▶ [How to complete this task]
Determine which lines of the records include the word "List", and copy them.

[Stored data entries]

# # # # # # #

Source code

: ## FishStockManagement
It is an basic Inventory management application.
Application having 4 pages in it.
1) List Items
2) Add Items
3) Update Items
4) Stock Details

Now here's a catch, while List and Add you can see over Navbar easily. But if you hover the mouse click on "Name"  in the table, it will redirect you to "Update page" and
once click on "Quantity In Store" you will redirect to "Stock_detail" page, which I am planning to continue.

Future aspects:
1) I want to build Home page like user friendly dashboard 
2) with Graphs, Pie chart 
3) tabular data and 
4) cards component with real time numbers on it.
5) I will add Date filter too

# # # # # # #

▶ [Exercise result]
1) List Items
Now here's a catch, while List and Add you can see over Navbar easily. But if you hover the mouse click on "Name"  in the table, it will redirect you to "Update page" and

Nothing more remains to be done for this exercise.